BEGIN Information given

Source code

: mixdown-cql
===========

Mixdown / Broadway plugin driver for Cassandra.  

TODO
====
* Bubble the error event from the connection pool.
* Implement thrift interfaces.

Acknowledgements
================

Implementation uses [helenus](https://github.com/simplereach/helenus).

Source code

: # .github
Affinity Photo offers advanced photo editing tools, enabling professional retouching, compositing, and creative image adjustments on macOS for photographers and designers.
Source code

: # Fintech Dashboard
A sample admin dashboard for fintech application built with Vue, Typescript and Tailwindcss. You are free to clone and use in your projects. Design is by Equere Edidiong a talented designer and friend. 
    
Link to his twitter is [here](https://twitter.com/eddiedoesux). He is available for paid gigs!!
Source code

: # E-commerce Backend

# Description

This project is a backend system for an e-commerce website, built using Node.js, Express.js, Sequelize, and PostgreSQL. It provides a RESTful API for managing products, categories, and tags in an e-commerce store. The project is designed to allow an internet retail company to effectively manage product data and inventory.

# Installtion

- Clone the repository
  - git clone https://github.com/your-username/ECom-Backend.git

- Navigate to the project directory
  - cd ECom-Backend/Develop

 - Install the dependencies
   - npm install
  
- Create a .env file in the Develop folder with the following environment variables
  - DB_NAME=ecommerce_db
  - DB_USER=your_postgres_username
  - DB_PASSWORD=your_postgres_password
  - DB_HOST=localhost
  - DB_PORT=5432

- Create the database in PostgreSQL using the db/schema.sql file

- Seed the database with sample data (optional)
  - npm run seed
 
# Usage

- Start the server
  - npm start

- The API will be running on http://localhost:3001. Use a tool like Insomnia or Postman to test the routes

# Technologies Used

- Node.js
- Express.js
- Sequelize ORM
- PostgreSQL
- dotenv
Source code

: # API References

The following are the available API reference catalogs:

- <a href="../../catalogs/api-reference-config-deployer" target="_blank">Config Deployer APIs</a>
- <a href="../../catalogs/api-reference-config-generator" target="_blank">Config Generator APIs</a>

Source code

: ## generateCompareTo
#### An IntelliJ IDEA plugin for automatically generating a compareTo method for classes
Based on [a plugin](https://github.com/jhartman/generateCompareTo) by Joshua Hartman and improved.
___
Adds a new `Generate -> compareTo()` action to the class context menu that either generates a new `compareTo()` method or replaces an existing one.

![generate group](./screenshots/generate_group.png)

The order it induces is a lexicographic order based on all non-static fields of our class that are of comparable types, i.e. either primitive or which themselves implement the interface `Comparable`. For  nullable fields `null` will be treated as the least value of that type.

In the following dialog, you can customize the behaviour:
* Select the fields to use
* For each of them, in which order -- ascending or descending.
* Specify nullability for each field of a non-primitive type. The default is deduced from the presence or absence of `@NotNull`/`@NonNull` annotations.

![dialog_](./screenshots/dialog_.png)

END Information given

> _Instructions to follow_: Each line above should be copied exactly, with no line missing.

> _Your response_:
Source code

: mixdown-cql
===========

Mixdown / Broadway plugin driver for Cassandra.  

TODO
====
* Bubble the error event from the connection pool.
* Implement thrift interfaces.

Acknowledgements
================

Implementation uses [helenus](https://github.com/simplereach/helenus).

Source code

: # .github
Affinity Photo offers advanced photo editing tools, enabling professional retouching, compositing, and creative image adjustments on macOS for photographers and designers.
Source code

: # Fintech Dashboard
A sample admin dashboard for fintech application built with Vue, Typescript and Tailwindcss. You are free to clone and use in your projects. Design is by Equere Edidiong a talented designer and friend. 
    
Link to his twitter is [here](https://twitter.com/eddiedoesux). He is available for paid gigs!!
Source code

: # E-commerce Backend

# Description

This project is a backend system for an e-commerce website, built using Node.js, Express.js, Sequelize, and PostgreSQL. It provides a RESTful API for managing products, categories, and tags in an e-commerce store. The project is designed to allow an internet retail company to effectively manage product data and inventory.

# Installtion

- Clone the repository
  - git clone https://github.com/your-username/ECom-Backend.git

- Navigate to the project directory
  - cd ECom-Backend/Develop

 - Install the dependencies
   - npm install
  
- Create a .env file in the Develop folder with the following environment variables
  - DB_NAME=ecommerce_db
  - DB_USER=your_postgres_username
  - DB_PASSWORD=your_postgres_password
  - DB_HOST=localhost
  - DB_PORT=5432

- Create the database in PostgreSQL using the db/schema.sql file

- Seed the database with sample data (optional)
  - npm run seed
 
# Usage

- Start the server
  - npm start

- The API will be running on http://localhost:3001. Use a tool like Insomnia or Postman to test the routes

# Technologies Used

- Node.js
- Express.js
- Sequelize ORM
- PostgreSQL
- dotenv
Source code

: # API References

The following are the available API reference catalogs:

- <a href="../../catalogs/api-reference-config-deployer" target="_blank">Config Deployer APIs</a>
- <a href="../../catalogs/api-reference-config-generator" target="_blank">Config Generator APIs</a>

Source code

: ## generateCompareTo
#### An IntelliJ IDEA plugin for automatically generating a compareTo method for classes
Based on [a plugin](https://github.com/jhartman/generateCompareTo) by Joshua Hartman and improved.
___
Adds a new `Generate -> compareTo()` action to the class context menu that either generates a new `compareTo()` method or replaces an existing one.

![generate group](./screenshots/generate_group.png)

The order it induces is a lexicographic order based on all non-static fields of our class that are of comparable types, i.e. either primitive or which themselves implement the interface `Comparable`. For  nullable fields `null` will be treated as the least value of that type.

In the following dialog, you can customize the behaviour:
* Select the fields to use
* For each of them, in which order -- ascending or descending.
* Specify nullability for each field of a non-primitive type. The default is deduced from the presence or absence of `@NotNull`/`@NonNull` annotations.

![dialog_](./screenshots/dialog_.png)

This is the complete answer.